Below are some entries. Copy each line in them that holds "about".

Dataset entries

<<<<

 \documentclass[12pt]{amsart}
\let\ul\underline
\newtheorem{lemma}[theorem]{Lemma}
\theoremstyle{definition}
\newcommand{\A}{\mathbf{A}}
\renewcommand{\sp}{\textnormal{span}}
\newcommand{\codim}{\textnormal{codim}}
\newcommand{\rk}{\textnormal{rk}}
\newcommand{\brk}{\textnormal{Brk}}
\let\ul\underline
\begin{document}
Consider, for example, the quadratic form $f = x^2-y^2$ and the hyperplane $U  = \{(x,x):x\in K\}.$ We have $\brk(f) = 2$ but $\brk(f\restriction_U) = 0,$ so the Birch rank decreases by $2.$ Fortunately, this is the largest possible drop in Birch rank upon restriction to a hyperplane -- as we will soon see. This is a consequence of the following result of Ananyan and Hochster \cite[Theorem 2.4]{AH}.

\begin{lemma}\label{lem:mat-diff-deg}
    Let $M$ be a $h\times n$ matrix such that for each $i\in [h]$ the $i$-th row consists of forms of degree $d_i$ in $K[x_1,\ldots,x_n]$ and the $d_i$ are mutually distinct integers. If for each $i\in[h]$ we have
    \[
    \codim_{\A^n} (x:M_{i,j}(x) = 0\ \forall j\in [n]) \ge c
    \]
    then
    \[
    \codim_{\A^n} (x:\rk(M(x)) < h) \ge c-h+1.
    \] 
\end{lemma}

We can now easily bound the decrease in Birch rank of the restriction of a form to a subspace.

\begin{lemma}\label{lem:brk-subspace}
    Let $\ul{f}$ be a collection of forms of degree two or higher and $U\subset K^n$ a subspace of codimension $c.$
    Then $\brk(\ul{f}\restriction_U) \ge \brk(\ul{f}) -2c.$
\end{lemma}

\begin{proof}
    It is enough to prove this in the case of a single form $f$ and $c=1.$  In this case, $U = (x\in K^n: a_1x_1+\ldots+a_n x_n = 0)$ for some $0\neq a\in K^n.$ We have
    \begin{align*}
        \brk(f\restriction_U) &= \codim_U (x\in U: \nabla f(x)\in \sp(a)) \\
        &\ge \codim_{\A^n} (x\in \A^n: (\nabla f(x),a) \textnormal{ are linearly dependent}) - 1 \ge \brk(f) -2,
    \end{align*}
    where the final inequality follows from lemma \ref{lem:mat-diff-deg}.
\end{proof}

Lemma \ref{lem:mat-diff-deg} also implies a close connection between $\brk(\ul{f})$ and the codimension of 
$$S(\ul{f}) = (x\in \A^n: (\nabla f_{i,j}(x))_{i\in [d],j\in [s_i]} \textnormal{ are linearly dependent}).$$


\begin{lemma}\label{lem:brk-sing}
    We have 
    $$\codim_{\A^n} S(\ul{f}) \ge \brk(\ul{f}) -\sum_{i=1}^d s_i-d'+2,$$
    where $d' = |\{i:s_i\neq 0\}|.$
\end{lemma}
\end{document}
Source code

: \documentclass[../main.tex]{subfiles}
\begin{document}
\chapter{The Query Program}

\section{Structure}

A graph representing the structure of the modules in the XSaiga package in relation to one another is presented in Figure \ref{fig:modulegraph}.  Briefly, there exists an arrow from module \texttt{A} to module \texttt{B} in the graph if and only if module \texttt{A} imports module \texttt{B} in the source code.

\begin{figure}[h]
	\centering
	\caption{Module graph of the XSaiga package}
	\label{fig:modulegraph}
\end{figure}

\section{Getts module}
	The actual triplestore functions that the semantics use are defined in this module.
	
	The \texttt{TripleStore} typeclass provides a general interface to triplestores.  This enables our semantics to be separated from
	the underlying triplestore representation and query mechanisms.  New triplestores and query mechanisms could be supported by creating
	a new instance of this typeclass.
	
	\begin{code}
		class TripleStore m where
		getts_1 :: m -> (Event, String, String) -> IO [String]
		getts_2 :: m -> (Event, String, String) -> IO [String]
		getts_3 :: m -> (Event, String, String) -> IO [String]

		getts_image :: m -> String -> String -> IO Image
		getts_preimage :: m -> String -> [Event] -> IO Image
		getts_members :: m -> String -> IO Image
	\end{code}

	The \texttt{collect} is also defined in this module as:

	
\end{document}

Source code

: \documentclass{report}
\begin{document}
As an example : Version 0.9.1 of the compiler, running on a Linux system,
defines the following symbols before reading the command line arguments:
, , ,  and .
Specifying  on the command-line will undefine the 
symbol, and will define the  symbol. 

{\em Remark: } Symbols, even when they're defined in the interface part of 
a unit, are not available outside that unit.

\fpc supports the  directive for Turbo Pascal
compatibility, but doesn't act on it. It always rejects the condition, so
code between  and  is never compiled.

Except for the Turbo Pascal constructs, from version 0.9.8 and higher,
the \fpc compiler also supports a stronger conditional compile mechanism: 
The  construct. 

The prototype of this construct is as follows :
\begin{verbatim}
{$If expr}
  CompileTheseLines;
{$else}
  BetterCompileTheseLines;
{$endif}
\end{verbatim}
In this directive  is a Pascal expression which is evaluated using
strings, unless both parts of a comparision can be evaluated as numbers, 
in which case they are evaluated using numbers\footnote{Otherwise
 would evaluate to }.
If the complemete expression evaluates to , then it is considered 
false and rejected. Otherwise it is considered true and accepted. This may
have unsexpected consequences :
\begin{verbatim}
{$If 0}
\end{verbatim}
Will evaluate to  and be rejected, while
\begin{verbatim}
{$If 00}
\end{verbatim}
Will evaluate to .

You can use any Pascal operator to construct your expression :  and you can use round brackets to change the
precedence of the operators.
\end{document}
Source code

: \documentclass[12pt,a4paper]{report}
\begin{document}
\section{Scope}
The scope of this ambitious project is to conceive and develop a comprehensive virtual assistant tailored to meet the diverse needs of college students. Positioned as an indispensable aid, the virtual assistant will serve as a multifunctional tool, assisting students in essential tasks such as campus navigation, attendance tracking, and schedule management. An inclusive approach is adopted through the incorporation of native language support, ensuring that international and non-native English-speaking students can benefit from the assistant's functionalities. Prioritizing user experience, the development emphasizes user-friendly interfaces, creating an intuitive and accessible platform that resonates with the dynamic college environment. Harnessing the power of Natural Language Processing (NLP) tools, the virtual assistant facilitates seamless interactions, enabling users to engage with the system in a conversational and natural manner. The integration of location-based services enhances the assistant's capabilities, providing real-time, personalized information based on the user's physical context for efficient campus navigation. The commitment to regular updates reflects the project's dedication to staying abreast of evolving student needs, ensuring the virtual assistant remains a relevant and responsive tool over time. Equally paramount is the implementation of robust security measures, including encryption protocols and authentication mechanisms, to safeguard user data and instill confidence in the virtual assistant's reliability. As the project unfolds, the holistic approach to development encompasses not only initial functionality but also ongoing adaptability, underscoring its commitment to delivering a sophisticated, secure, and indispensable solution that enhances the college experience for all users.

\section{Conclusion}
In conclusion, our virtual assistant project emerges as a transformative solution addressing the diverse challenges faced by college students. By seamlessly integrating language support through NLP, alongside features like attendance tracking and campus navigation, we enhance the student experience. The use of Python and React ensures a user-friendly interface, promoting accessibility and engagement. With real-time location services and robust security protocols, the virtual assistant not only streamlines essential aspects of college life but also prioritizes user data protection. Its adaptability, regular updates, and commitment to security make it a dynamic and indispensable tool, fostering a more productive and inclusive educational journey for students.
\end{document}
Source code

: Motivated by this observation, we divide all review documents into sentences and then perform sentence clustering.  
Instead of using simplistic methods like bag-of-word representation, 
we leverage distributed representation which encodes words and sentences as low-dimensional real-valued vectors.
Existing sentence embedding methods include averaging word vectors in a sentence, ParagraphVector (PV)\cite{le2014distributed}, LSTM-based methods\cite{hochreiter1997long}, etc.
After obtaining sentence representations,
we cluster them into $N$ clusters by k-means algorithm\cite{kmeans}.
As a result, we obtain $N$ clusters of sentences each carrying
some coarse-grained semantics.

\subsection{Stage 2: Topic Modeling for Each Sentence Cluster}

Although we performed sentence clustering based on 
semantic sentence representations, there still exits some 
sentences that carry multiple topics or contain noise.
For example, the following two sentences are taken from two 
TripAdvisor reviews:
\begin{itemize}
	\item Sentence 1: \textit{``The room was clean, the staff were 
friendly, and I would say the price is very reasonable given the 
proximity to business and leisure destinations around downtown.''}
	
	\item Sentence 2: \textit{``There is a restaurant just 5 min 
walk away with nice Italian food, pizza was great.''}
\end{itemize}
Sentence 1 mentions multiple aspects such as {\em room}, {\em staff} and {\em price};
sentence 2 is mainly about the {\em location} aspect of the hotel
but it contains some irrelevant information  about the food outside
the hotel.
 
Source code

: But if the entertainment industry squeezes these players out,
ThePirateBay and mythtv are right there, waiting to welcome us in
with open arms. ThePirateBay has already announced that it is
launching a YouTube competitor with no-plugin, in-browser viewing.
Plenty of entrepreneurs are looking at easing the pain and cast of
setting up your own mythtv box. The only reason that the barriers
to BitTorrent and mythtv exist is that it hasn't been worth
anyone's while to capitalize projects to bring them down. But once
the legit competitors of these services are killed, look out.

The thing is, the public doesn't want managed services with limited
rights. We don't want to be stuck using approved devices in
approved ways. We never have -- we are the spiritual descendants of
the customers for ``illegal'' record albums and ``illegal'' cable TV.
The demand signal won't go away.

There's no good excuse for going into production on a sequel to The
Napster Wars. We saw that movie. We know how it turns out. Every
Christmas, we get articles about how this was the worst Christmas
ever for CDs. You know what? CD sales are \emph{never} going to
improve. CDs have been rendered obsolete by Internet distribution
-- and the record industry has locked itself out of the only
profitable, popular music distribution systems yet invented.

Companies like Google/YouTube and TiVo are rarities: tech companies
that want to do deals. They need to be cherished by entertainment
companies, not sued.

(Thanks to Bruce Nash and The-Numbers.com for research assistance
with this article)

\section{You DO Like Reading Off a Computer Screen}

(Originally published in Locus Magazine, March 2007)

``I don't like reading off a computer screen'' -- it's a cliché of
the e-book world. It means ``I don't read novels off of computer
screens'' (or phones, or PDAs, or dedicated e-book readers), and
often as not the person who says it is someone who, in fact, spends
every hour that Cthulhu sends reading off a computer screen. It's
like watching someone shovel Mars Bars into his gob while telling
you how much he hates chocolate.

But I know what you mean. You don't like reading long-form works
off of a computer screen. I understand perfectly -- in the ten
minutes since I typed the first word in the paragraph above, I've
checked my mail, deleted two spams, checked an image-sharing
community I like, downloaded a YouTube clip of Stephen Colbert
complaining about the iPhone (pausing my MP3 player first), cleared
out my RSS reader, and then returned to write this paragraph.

>>>>

EXERCISE OUTPUT:
sentence 2 is mainly about the {\em location} aspect of the hotel
but it contains some irrelevant information  about the food outside
Christmas, we get articles about how this was the worst Christmas
complaining about the iPhone (pausing my MP3 player first), cleared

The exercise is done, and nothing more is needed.